● **What you will do**:
Records follow. Copy every line with "Analytics".

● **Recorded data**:
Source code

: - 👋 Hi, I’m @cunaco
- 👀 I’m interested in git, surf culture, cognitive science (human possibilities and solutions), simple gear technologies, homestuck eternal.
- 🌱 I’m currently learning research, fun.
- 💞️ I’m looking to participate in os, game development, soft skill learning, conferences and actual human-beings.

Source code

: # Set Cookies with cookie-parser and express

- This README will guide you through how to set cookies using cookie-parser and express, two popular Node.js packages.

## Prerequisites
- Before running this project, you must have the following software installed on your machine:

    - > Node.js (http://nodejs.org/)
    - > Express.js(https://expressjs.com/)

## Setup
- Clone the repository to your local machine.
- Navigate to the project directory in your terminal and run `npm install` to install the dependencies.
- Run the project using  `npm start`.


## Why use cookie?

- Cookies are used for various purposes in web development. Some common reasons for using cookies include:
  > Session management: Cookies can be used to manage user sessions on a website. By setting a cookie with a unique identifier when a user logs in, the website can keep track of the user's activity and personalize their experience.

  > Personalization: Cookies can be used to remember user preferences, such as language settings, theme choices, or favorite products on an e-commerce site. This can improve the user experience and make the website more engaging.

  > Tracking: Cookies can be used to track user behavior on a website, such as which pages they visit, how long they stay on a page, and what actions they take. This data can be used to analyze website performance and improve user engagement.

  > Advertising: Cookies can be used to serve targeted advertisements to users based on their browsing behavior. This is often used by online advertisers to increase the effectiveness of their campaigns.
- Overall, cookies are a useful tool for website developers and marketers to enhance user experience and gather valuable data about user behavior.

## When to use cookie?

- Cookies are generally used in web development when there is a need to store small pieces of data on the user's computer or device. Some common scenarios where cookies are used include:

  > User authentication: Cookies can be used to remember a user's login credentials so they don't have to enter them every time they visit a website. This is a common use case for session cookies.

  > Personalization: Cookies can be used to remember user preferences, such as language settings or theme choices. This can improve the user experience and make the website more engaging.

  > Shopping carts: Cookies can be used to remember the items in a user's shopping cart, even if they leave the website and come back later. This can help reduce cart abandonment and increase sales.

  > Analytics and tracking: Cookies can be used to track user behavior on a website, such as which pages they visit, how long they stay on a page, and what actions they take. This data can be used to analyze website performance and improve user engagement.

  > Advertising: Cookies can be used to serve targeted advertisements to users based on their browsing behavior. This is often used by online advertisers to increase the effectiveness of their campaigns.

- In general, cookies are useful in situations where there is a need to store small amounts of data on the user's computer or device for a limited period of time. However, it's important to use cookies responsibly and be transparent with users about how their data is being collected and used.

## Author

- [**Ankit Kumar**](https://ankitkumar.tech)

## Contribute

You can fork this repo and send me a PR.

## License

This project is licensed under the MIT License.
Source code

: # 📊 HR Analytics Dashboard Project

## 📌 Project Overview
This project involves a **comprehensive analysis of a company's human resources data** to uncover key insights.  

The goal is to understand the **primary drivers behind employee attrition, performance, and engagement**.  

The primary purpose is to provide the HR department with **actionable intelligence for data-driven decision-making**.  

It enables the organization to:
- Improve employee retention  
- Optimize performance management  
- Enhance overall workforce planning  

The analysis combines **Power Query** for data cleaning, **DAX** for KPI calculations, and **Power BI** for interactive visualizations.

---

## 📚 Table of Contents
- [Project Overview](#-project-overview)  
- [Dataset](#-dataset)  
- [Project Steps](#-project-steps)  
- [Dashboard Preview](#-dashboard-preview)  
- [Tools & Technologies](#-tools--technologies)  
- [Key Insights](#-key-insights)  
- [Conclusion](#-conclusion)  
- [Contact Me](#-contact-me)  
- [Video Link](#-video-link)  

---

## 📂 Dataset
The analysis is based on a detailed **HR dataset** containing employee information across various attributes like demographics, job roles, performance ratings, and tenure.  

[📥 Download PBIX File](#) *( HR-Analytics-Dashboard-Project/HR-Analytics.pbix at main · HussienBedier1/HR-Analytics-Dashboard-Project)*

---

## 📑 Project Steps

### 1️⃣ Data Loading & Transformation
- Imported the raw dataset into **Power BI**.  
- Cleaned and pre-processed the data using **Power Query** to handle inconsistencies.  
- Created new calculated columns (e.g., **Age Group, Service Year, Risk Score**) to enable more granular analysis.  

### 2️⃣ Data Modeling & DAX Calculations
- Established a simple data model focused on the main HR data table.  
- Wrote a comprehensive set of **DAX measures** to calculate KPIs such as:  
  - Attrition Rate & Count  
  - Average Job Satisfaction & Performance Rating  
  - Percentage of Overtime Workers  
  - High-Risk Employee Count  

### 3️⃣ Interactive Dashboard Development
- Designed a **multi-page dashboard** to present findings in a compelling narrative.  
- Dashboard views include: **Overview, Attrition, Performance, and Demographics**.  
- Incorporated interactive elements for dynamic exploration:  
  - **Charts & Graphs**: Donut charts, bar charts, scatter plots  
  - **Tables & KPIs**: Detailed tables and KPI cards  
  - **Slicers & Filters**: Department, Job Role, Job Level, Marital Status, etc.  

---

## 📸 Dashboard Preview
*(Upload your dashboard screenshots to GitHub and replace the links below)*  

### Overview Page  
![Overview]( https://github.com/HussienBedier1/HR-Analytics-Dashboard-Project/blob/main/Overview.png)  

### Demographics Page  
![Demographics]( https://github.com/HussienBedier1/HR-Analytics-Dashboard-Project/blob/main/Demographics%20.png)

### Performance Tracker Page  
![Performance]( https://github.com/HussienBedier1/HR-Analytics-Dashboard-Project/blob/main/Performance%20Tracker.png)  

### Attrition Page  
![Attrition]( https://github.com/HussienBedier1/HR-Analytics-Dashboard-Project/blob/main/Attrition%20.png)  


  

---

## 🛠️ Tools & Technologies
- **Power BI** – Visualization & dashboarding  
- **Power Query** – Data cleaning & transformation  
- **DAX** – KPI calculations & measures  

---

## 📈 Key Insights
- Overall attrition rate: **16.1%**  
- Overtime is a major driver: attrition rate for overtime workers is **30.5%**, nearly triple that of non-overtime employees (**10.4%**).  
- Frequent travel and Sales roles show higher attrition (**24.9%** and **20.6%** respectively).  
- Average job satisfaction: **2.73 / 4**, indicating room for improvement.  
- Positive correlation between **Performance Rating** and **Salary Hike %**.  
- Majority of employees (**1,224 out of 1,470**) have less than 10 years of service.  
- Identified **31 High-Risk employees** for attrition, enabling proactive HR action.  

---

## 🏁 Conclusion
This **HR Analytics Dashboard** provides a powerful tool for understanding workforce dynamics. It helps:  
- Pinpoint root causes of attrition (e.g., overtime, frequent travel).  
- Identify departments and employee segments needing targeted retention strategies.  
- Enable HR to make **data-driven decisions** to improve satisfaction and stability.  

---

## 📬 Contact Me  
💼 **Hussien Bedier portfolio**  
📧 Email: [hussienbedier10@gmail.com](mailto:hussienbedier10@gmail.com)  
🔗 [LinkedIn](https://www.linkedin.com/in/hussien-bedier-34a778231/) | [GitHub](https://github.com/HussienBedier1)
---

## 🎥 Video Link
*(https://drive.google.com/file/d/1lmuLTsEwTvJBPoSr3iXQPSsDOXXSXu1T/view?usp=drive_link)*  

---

● **Solved problem**:
  > Analytics and tracking: Cookies can be used to track user behavior on a website, such as which pages they visit, how long they stay on a page, and what actions they take. This data can be used to analyze website performance and improve user engagement.
: # 📊 HR Analytics Dashboard Project
[📥 Download PBIX File](#) *( HR-Analytics-Dashboard-Project/HR-Analytics.pbix at main · HussienBedier1/HR-Analytics-Dashboard-Project)*
![Overview]( https://github.com/HussienBedier1/HR-Analytics-Dashboard-Project/blob/main/Overview.png)  
![Demographics]( https://github.com/HussienBedier1/HR-Analytics-Dashboard-Project/blob/main/Demographics%20.png)
![Performance]( https://github.com/HussienBedier1/HR-Analytics-Dashboard-Project/blob/main/Performance%20Tracker.png)  
![Attrition]( https://github.com/HussienBedier1/HR-Analytics-Dashboard-Project/blob/main/Attrition%20.png)  
This **HR Analytics Dashboard** provides a powerful tool for understanding workforce dynamics. It helps:  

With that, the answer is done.